Daily predictions and monthly and yearly aggregates are available in RDS and plaintext formats, and the prediction grid is available as CSV and GeoPackage files. Example R code is provided to facilitate reading and common merge operations.

When using this dataset, please also cite the Related Publication below, which further details the data sources and processes used to produce these predictions.

This is a reupload and slight format change of data that was previously available on SEDAC / EarthData under the name "Daily and Annual NO2 Concentrations for the Contiguous United States, 1-km Grids, v1.10 (2000 – 2016)".

Link to Dataset: dataverse.harvard.edu/dataset.xhtml?persistentId=doi:10.7910/DVN/LUFKYG

 

Daily, Monthly, and Annual 8-Hour Maximum O3 Concentrations for the Contiguous United States, 1-km Grid (2000 – 2016)

This dataset includes daily predictions of 8-hour maximum ambient O3 across the contiguous U.S. from 2000 to 2016. These predictions were produced by a geographically-weighted ensemble model that combined predictions from fitted neural network, random forest, and gradient boosting machine learners. The overall 10-fold cross-validated R2 values were 0.90 for daily predictions and 0.86 for annual predictions.

Daily predictions and monthly and yearly aggregates are available in RDS and plaintext formats, and the prediction grid is available as CSV and GeoPackage files. Example R code is provided to facilitate reading and common merge operations.

When using this dataset, please also cite the Related Publication below, which further details the data sources and processes used to produce these predictions.

This is a reupload and slight format change of data that was previously available on SEDAC / EarthData under the name "Daily and Annual 8-Hour Maximum O3 Concentrations for the Contiguous United States, 1-km Grids, v1.10 (2000 – 2016)".

Link to Dataset: https://dataverse.harvard.edu/dataset.xhtml?persistentId=doi:10.7910/DVN/DGXCTH 



Annual PM2.5 Component Concentrations for the Contiguous United States, 50-m Urban Grid and 1-km Non-Urban Grid (2000-2019)

This dataset includes annual predictions of PM2.5 components across the contiguous U.S from 2000 to 2019. Predictions are made on a 50-m grid within urban areas, as defined by the U.S. Census Bureau 2010 TIGER/Line Shapefiles, and on a 1-km outside of those areas.

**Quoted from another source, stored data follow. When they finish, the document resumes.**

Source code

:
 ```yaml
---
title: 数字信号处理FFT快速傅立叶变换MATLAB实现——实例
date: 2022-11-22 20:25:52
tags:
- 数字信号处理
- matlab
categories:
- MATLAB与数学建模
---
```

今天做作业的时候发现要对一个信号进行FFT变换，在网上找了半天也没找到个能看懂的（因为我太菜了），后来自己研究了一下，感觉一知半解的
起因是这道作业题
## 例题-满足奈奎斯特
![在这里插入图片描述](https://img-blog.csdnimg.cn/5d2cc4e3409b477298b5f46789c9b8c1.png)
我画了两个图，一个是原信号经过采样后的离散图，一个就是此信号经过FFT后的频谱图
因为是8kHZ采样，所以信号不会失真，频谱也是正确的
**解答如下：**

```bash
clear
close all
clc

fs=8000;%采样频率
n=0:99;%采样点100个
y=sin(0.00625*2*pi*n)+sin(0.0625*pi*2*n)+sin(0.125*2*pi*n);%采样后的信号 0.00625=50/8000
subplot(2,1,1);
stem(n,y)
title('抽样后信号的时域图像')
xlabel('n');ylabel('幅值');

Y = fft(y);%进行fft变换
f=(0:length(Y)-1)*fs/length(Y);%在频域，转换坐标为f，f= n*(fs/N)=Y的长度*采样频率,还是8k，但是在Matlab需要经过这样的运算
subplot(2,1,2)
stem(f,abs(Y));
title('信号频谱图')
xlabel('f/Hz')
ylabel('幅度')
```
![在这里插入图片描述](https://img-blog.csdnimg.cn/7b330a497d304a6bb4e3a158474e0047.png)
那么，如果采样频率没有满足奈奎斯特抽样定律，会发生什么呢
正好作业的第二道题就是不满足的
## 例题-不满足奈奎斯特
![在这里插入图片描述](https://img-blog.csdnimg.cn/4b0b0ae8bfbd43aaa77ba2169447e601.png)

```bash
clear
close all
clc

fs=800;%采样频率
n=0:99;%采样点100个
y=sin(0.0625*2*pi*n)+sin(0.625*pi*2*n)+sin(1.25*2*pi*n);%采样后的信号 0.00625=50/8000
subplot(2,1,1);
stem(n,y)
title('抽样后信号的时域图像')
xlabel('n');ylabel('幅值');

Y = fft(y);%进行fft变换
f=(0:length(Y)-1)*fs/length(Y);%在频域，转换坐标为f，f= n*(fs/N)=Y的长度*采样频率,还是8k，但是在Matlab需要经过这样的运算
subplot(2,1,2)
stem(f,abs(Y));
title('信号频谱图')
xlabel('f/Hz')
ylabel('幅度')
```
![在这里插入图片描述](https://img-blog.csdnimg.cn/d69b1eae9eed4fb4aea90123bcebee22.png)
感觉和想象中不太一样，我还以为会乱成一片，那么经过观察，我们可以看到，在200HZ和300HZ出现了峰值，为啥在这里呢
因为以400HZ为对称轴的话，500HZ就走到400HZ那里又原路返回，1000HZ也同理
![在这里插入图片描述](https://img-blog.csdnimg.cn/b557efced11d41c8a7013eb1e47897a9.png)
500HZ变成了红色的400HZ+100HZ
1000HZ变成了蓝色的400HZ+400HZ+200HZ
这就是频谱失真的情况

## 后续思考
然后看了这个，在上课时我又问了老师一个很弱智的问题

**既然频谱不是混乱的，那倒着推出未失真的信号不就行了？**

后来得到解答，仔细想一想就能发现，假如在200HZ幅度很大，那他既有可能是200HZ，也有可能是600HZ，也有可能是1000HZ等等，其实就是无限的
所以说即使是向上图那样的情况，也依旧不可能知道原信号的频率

These predictions were produced by a set of super-learning ensemble models in which the predictions from a variety of machine learners were then used to train a second stage of machine learners. For each component-urbanicity combination, the second-stage machine learner with the highest R2 was chosen as the final model. Overall cross-validated R2 values ranged from 0.856-0.952 for the major components (EC, NH4+, NO3-, OC, and SO42-) in urban areas and 0.878-0.957 outside urban areas, and 0.797-0.878 for the trace elements (Br, Ca, Cu, Fe, K, Ni, Pb, Si, V, and Zn) in urban areas and 0.787-0.881 outside urban areas. Please refer to the README file for the exact values for each element and location.

Predictions are available in RDS and plaintext formats, and the prediction grid is available as CSV and GeoPackage files. Example R code is provided to facilitate reading and common merge operations.

When using this dataset, please also cite the Related Publications in the Metadata tab below (also available in the README file), which further detail the data sources and processes used to produce these predictions.

This is a reupload and format change of data that was previously available on SEDAC / EarthData under the names "Annual Mean PM2.5 Components (EC, NH4, NO3, OC, SO4) 50m Urban and 1km Non-Urban Area Grids for Contiguous U.S., v1 (2000 – 2019)" and "Annual Mean PM2.5 Components Trace Elements (TEs) 50m Urban and 1km Non-Urban Area Grids for Contiguous U.S., v1 (2000 – 2019)".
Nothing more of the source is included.